The Family was a giant sculpture of a father, mother and two children by Jack Harman. One of the children is a babe in his mother’s arms, the other a young boy. And he’s naked, which caused quite a stir when it was unveiled in 1966.
“I am very disgusted with the statue which is in front of your Pacific Press Building,” said a letter to the editor of The Vancouver Sun from “Disgusted” on Aug. 17, 1966.
“I don’t know how such a thing could be allowed to exist. What I would like to know is how parents are supposed to explain this to their children.”
Sun reader Maria Ahrend leaped to the statue’s defence.
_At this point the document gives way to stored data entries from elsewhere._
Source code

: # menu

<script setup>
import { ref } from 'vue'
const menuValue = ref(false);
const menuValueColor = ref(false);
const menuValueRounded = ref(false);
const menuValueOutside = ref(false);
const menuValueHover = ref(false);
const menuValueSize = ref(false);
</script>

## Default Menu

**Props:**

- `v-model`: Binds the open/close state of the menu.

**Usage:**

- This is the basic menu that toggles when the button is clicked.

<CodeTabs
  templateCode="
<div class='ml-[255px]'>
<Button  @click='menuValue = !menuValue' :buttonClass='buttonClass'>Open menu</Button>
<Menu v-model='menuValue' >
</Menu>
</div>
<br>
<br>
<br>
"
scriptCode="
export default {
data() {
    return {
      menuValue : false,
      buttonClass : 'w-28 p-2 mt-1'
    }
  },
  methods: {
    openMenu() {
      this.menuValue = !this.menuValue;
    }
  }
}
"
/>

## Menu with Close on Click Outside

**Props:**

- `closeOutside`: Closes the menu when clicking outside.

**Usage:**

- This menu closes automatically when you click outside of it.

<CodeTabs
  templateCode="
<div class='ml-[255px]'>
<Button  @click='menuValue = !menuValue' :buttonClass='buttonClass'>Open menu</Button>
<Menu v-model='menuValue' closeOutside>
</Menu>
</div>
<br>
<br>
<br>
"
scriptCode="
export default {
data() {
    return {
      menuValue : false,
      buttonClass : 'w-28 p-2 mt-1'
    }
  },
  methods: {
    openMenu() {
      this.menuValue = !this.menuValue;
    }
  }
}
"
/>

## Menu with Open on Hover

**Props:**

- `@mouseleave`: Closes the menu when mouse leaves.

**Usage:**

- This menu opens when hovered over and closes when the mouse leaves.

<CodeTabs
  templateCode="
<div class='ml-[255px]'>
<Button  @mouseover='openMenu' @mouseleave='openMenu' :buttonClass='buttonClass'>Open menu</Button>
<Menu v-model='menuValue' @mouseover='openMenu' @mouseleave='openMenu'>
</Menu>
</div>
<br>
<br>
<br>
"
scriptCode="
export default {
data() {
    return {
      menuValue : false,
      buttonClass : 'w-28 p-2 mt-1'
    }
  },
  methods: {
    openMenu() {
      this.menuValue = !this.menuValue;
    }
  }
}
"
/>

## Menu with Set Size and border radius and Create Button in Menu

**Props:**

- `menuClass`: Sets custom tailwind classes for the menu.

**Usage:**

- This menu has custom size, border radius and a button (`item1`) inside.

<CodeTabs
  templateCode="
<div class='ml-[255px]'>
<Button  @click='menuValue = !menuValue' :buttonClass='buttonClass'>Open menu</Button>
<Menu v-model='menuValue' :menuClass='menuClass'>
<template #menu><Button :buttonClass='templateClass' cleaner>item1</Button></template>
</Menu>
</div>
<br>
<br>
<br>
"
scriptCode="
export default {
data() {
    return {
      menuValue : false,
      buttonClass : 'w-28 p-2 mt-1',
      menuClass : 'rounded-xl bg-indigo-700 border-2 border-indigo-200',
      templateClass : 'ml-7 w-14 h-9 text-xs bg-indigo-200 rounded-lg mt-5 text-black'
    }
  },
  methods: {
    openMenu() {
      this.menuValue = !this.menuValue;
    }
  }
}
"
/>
“To criticize the statue of nude boy is a shortcoming in education — it is a sickening Puritanism,” she wrote in another letter to the editor on Aug. 22, 1966. “Don’t be such a Puritan, Disgusted Person, you won’t last long in the world.”
In Feb., 1969, Lorne Parton of The Province reported somebody took a hacksaw and “attempted an operation” on the naked boy, but was “scared off three-quarters of the way through” and the statue was repaired.
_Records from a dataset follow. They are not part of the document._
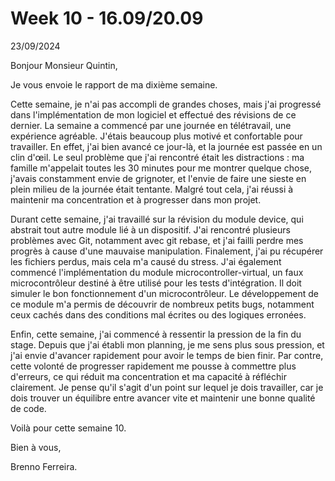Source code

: # Week 10 - 16.09/20.09

23/09/2024

Bonjour Monsieur Quintin,

Je vous envoie le rapport de ma dixième semaine.

Cette semaine, je n'ai pas accompli de grandes choses, mais j'ai progressé dans l'implémentation de mon logiciel et effectué des révisions de ce dernier. La semaine a commencé par une journée en télétravail, une expérience agréable. J'étais beaucoup plus motivé et confortable pour travailler. En effet, j'ai bien avancé ce jour-là, et la journée est passée en un clin d'œil. Le seul problème que j'ai rencontré était les distractions : ma famille m'appelait toutes les 30 minutes pour me montrer quelque chose, j'avais constamment envie de grignoter, et l'envie de faire une sieste en plein milieu de la journée était tentante. Malgré tout cela, j'ai réussi à maintenir ma concentration et à progresser dans mon projet.

Durant cette semaine, j'ai travaillé sur la révision du module device, qui abstrait tout autre module lié à un dispositif. J'ai rencontré plusieurs problèmes avec Git, notamment avec git rebase, et j'ai failli perdre mes progrès à cause d'une mauvaise manipulation. Finalement, j'ai pu récupérer les fichiers perdus, mais cela m'a causé du stress. J'ai également commencé l'implémentation du module microcontroller-virtual, un faux microcontrôleur destiné à être utilisé pour les tests d'intégration. Il doit simuler le bon fonctionnement d'un microcontrôleur. Le développement de ce module m'a permis de découvrir de nombreux petits bugs, notamment ceux cachés dans des conditions mal écrites ou des logiques erronées.

Enfin, cette semaine, j'ai commencé à ressentir la pression de la fin du stage. Depuis que j'ai établi mon planning, je me sens plus sous pression, et j'ai envie d'avancer rapidement pour avoir le temps de bien finir. Par contre, cette volonté de progresser rapidement me pousse à commettre plus d'erreurs, ce qui réduit ma concentration et ma capacité à réfléchir clairement. Je pense qu'il s'agit d'un point sur lequel je dois travailler, car je dois trouver un équilibre entre avancer vite et maintenir une bonne qualité de code.

Voilà pour cette semaine 10.  
  
Bien à vous,

Brenno Ferreira.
Eventually the controversy died down and The Family became a local landmark. But it disappeared from 6th and Granville when The Vancouver Sun and Province moved downtown in 1997.
The sculpture was moved to the Sun and Province’s printing plant in Surrey, where it stood until the Kennedy Heights operation was closed in 2015.
For several years it’s been in storage in Surrey, along with an old hot-type printing press. But now it needs a new home, and we’re looking for suggestions. (We’ve already sent out feelers to the PNE and the Museum of Vancouver.)
The sculpture is in three pieces: the father, the boy, and the mother and child. Lying in a storage locker, they look like mummies; albeit mummies with big metal pegs sticking out of their feet, where they used to be attached to a marble base.
They’re huge.
“The father of the group stands 12 ft 6 inches high and weighs 1,700 pounds,” said a Sun story the day they were unveiled on July 7, 1966.
“The mother, holding a baby, is 11 feet 6 and weighs 1,600 pounds; the teenage son is 9 feet tall and weighs 600 pounds.”
Lying at the back of the storage shed, it’s hard to understand why the naked boy caused such a stir back in the day. In a sense, the controversy embodies the way Vancouver was changing in the mid-’60s from a relatively conservative city to a much more liberal one.
The Sun and Province’s current editor-in-chief Harold Munro has always felt the meaning of the sculpture was how newspapers “held those in power to account, and spoke for those who couldn’t speak for themselves.”
“You’ve got someone who’s unclothed, so they’re vulnerable. And a mother and a child, so a typical family.”
But Harman’s son Stephen said the naked boy was supposed to represent “a new generation stepping forward, shedding the metaphorical clothing and baggage of the past.”
Harman said his father received $5,000 for The Family, which took 17 months to complete. It was commissioned by The Sun’s then-publisher Stu Keate.
“They hadn’t asked him to do anything in particular, so he decided to do this family sculpture, involving, obviously, the nude boy,” said Stephen Harman, who still runs his father’s foundry in Red Deer, Alta.
“Stu Keate came to the house and saw the finished clay. Actually it was sculpted in plaster, which was unusual. He sculpted it in plaster, had bought all the mould-making material, and cast it himself in our foundry in North Van.
“Stu Keate looked at it, and knew it was going to be controversial. And he said ‘Well Jack, I think you know what to do, I’m going to leave it in your competent hands.’
“He was very subtle, he didn’t (come out and) say he wanted the boy clothed. But my dad didn’t get that message and carried on.”
Keate came back a few months later “expecting (the boy) to be clothed, but he was still nude.” The sculpture was put on hold for a few months, but finally Keate gave Harman the go-ahead and it was completed.
Harman would go on to create many of Vancouver’s iconic sculptures, including Roger Bannister passing John Landy in the Miracle Mile, sprinter Harry Jerome in full flight, and the Lady Justice figure in the Vancouver courthouse. He died on Jan. 3, 2001 at age 73.